Me complace estar con vosotros en esta nueva edición de la Mesa redonda en Roma de la Global Foundation, en la que os habéis reunido inspirados en el lema de la fundación –«Juntos nos comprometemos por el bien común global» («Together we strive for the global common good»)– para identificar los caminos adecuados, capaces de conducir a una globalización "cooperativa", es decir positiva, opuesta a la globalización de la indiferencia. La finalidad es asegurar que la comunidad global, formada por las instituciones, las empresas y los representantes de la sociedad civil, pueda alcanzar efectivamente los objetivos y las obligaciones internacionales declaradas y asumidas solemnemente como, por ejemplo, las de la Agenda 2030 para el desarrollo sostenible y los Objetivos de desarrollo sostenible.
En primer lugar quisiera reiterar que es inaceptable, porque es inhumano, un sistema económico mundial que descarta a hombres, mujeres y niños, por el hecho de que no parezcan útiles según los criterios de rentabilidad de las empresas u otras organizaciones. Precisamente este descartar a las personas comporta la regresión y la deshumanización de cualquier sistema político y económico: los que causan o permiten el descarte de los demás –los refugiados, los niños abusados ??o esclavos, los pobres que mueren en la calle cuando hace frío– se convierten en máquinas sin alma, aceptando implícitamente el principio de que ellos también, tarde o temprano, serán descartados. ¡Esto es un boomerang!

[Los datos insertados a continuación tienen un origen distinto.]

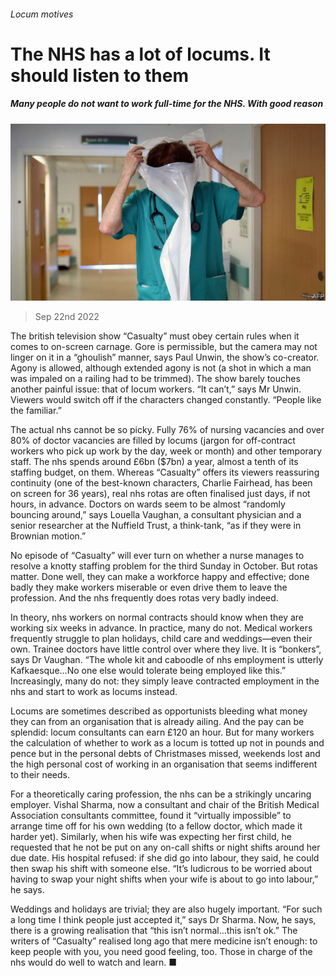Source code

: ###### Locum motives

# The NHS has a lot of locums. It should listen to them 

##### Many people do not want to work full-time for the NHS. With good reason 

![image](images/20220924_BRP501.jpg) 

> Sep 22nd 2022 

The british television show “Casualty” must obey certain rules when it comes to on-screen carnage. Gore is permissible, but the camera may not linger on it in a “ghoulish” manner, says Paul Unwin, the show’s co-creator. Agony is allowed, although extended agony is not (a shot in which a man was impaled on a railing had to be trimmed). The show barely touches another painful issue: that of locum workers. “It can’t,” says Mr Unwin. Viewers would switch off if the characters changed constantly. “People like the familiar.”

The actual nhs cannot be so picky. Fully 76% of nursing vacancies and over 80% of doctor vacancies are filled by locums (jargon for off-contract workers who pick up work by the day, week or month) and other temporary staff. The nhs spends around £6bn ($7bn) a year, almost a tenth of its staffing budget, on them. Whereas “Casualty” offers its viewers reassuring continuity (one of the best-known characters, Charlie Fairhead, has been on screen for 36 years), real nhs rotas are often finalised just days, if not hours, in advance. Doctors on wards seem to be almost “randomly bouncing around,” says Louella Vaughan, a consultant physician and a senior researcher at the Nuffield Trust, a think-tank, “as if they were in Brownian motion.”

No episode of “Casualty” will ever turn on whether a nurse manages to resolve a knotty staffing problem for the third Sunday in October. But rotas matter. Done well, they can make a workforce happy and effective; done badly they make workers miserable or even drive them to leave the profession. And the nhs frequently does rotas very badly indeed. 

In theory, nhs workers on normal contracts should know when they are working six weeks in advance. In practice, many do not. Medical workers frequently struggle to plan holidays, child care and weddings—even their own. Trainee doctors have little control over where they live. It is “bonkers”, says Dr Vaughan. “The whole kit and caboodle of nhs employment is utterly Kafkaesque…No one else would tolerate being employed like this.” Increasingly, many do not: they simply leave contracted employment in the nhs and start to work as locums instead.

Locums are sometimes described as opportunists bleeding what money they can from an organisation that is already ailing. And the pay can be splendid: locum consultants can earn £120 an hour. But for many workers the calculation of whether to work as a locum is totted up not in pounds and pence but in the personal debts of Christmases missed, weekends lost and the high personal cost of working in an organisation that seems indifferent to their needs.

For a theoretically caring profession, the nhs can be a strikingly uncaring employer. Vishal Sharma, now a consultant and chair of the British Medical Association consultants committee, found it “virtually impossible” to arrange time off for his own wedding (to a fellow doctor, which made it harder yet). Similarly, when his wife was expecting her first child, he requested that he not be put on any on-call shifts or night shifts around her due date. His hospital refused: if she did go into labour, they said, he could then swap his shift with someone else. “It’s ludicrous to be worried about having to swap your night shifts when your wife is about to go into labour,” he says. 

Weddings and holidays are trivial; they are also hugely important. “For such a long time I think people just accepted it,” says Dr Sharma. Now, he says, there is a growing realisation that “this isn’t normal…this isn’t ok.” The writers of “Casualty” realised long ago that mere medicine isn’t enough: to keep people with you, you need good feeling, too. Those in charge of the nhs would do well to watch and learn. ■

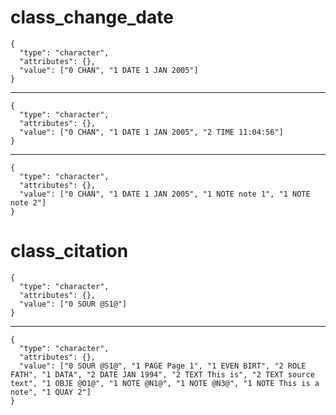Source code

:# class_change_date

    {
      "type": "character",
      "attributes": {},
      "value": ["0 CHAN", "1 DATE 1 JAN 2005"]
    }

---

    {
      "type": "character",
      "attributes": {},
      "value": ["0 CHAN", "1 DATE 1 JAN 2005", "2 TIME 11:04:56"]
    }

---

    {
      "type": "character",
      "attributes": {},
      "value": ["0 CHAN", "1 DATE 1 JAN 2005", "1 NOTE note 1", "1 NOTE note 2"]
    }

# class_citation

    {
      "type": "character",
      "attributes": {},
      "value": ["0 SOUR @S1@"]
    }

---

    {
      "type": "character",
      "attributes": {},
      "value": ["0 SOUR @S1@", "1 PAGE Page 1", "1 EVEN BIRT", "2 ROLE FATH", "1 DATA", "2 DATE JAN 1994", "2 TEXT This is", "2 TEXT source text", "1 OBJE @O1@", "1 NOTE @N1@", "1 NOTE @N3@", "1 NOTE This is a note", "1 QUAY 2"]
    }

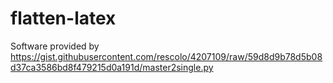 flatten-latex
=============

Software provided by https://gist.githubusercontent.com/rescolo/4207109/raw/59d8d9b78d5b08d37ca3586bd8f479215d0a191d/master2single.py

Pero es verdad: antes o después ellos serán descartados, cuando ya no sean útiles a una sociedad que ha puesto en el centro al dios dinero.

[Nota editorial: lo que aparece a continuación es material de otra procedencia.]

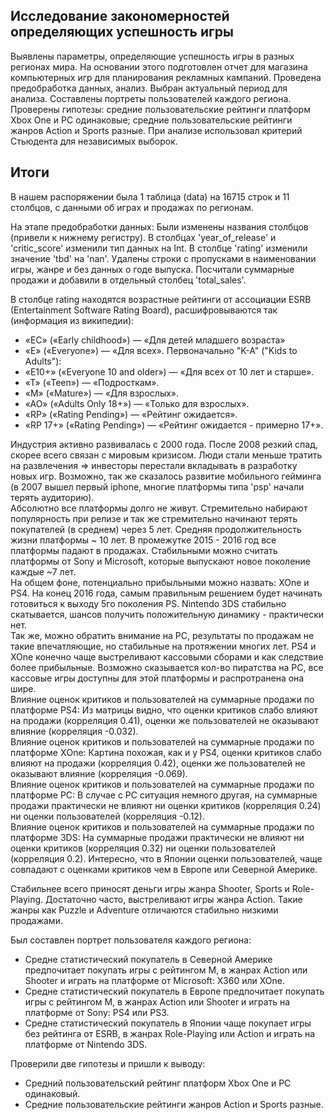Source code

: ## Исследование закономерностей определяющих успешность игры

Выявлены параметры, определяющие успешность игры в разных регионах мира. На
основании этого подготовлен отчет для магазина компьютерных игр для планирования
рекламных кампаний. Проведена предобработка данных, анализ. Выбран актуальный
период для анализа. Составлены портреты пользователей каждого региона. Проверены
гипотезы: средние пользовательские рейтинги платформ Xbox One и PC одинаковые;
средние пользовательские рейтинги жанров Action и Sports разные. При анализе использовал критерий Стьюдента для независимых выборок.

## Итоги

В нашем распоряжении была 1 таблица (data) на 16715 строк и 11 столбцов, c данными об играх и продажах по регионам.

На этапе предобработки данных:
Были изменены названия столбцов (привели к нижнему регистру).
В столбцах 'year_of_release' и 'critic_score' изменили тип данных на Int.
В столбце 'rating' изменили значение 'tbd' на 'nan'.
Удалены строки с пропусками в наименовании игры, жанре и без данных о годе выпуска.
Посчитали суммарные продажи и добавили в отдельный столбец 'total_sales'.

В столбце rating находятся возрастные рейтинги от ассоциации ESRB (Entertainment Software Rating Board), расшифровываются так (информация из википедии):  
- «EC» («Early childhood») — «Для детей младшего возраста» 
- «E» («Everyone») — «Для всех». Первоначально "K-A" ("Kids to Adults"):  
- «E10+» («Everyone 10 and older») — «Для всех от 10 лет и старше».  
- «T» («Teen») — «Подросткам».  
- «M» («Mature») — «Для взрослых».  
- «AO» («Adults Only 18+») — «Только для взрослых».  
- «RP» («Rating Pending») — «Рейтинг ожидается».  
- «RP 17+» («Rating Pending») — «Рейтинг ожидается - примерно 17+».

Индустрия активно развивалась с 2000 года. После 2008 резкий спад, скорее всего связан с мировым кризисом. Люди стали меньше тратить на развлечения => инвесторы перестали вкладывать в разработку новых игр. Возможно, так же сказалось развитие мобильного гейминга (в 2007 вышел первый iphone, многие платформы типа 'psp' начали терять аудиторию).  
Абсолютно все платформы долго не живут. Стремительно набирают популярность при релизе и так же стремительно начинают терять покупателей (в среднем) через 5 лет. Средняя продолжительность жизни платформы ~ 10 лет. В промежутке 2015 - 2016 год все платформы падают в продажах. Стабильными можно считать платформы от Sony и Microsoft, которые выпускают новое поколение каждые ~7 лет.  
На общем фоне, потенциально прибыльными можно назвать: XOne и PS4. На конец 2016 года, самым правильным решением будет начинать готовиться к выходу 5го поколения PS.  Nintendo 3DS стабильно скатывается, шансов получить положительную динамику - практически нет.  
Так же, можно обратить внимание на PC, результаты по продажам не такие впечатляющие, но стабильные на протяжении многих лет. PS4 и XOne конечно чаще выстреливают кассовыми сборами и как следствие более прибыльные. Возможно сказывается кол-во пиратства на PC, все кассовые игры доступны для этой платформы и распротранена она шире.  
Влияние оценок критиков и пользователей на суммарные продажи по платформе PS4: Из матрицы видно, что оценки критиков слабо влияют на продажи (корреляция 0.41), оценки же пользователей не оказывают влияние (корреляция -0.032).  
Влияние оценок критиков и пользователей на суммарные продажи по платформе ХOne: Картина похожая, как и у PS4, оценки критиков слабо влияют на продажи (корреляция 0.42), оценки же пользователей не оказывают влияние (корреляция -0.069).  
Влияние оценок критиков и пользователей на суммарные продажи по платформе PC: В случае с PC ситуация немного другая, на суммарные продажи практически не влияют ни оценки критиков (корреляция 0.24) ни оценки пользователей (корреляция -0.12).  
Влияние оценок критиков и пользователей на суммарные продажи по платформе 3DS: На суммарные продажи практически не влияют ни оценки критиков (корреляция 0.32) ни оценки пользователей (корреляция 0.2). Интересно, что в Японии оценки пользователей, чаще совпадают с оценками критиков чем в Европе или Северной Америке.  

Стабильнее всего приносят деньги игры жанра Shooter, Sports и Role-Playing. Достаточно часто, выстреливают игры жанра Action. Такие жанры как Puzzle и Adventure отличаются стабильно низкими продажами.

Был составлен портрет пользователя каждого региона:
- Средне статистический покупатель в Северной Америке предпочитает покупать игры с рейтингом М, в жанрах Action или Shooter и играть на платформе от Microsoft: X360 или XOne.  
- Средне статистический покупатель в Европе предпочитает покупать игры с рейтингом М, в жанрах Action или Shooter и играть на платформе от Sony: PS4 или PS3.  
- Средне статистический покупатель в Японии чаще покупает игры без рейтинга от ESRB, в жанрах Role-Playing или Action и играть на платформе от Nintendo 3DS.  

Проверили две гипотезы и пришли к выводу: 
- Средний пользовательский рейтинг платформ Xbox One и PC одинаковый.
- Средние пользовательские рейтинги жанров Action и Sports разные.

En 1991, san Juan Pablo II, frente a la caída de los sistemas políticos opresivos y a la integración gradual de los mercados que ahora habitualmente llamamos globalización, advertía del riesgo de propagación por todos lados de la ideología capitalista. Esta habría llevado aparejada la poca o nula consideración por los fenómenos de la marginación, de la explotación y de la alienación humana, ignorando a las multitudes que siguen viviendo en la pobreza material y moral, y confiando ciegamente la solución únicamente al libre desarrollo de las fuerzas del mercado. Mi predecesor, preguntándose si tal sistema económico era el modelo a proponer a los que estaban buscando el camino del verdadero progreso económico y social, llegó a una respuesta claramente negativa. Este no es el camino (cf. Centesimus Annus, 42).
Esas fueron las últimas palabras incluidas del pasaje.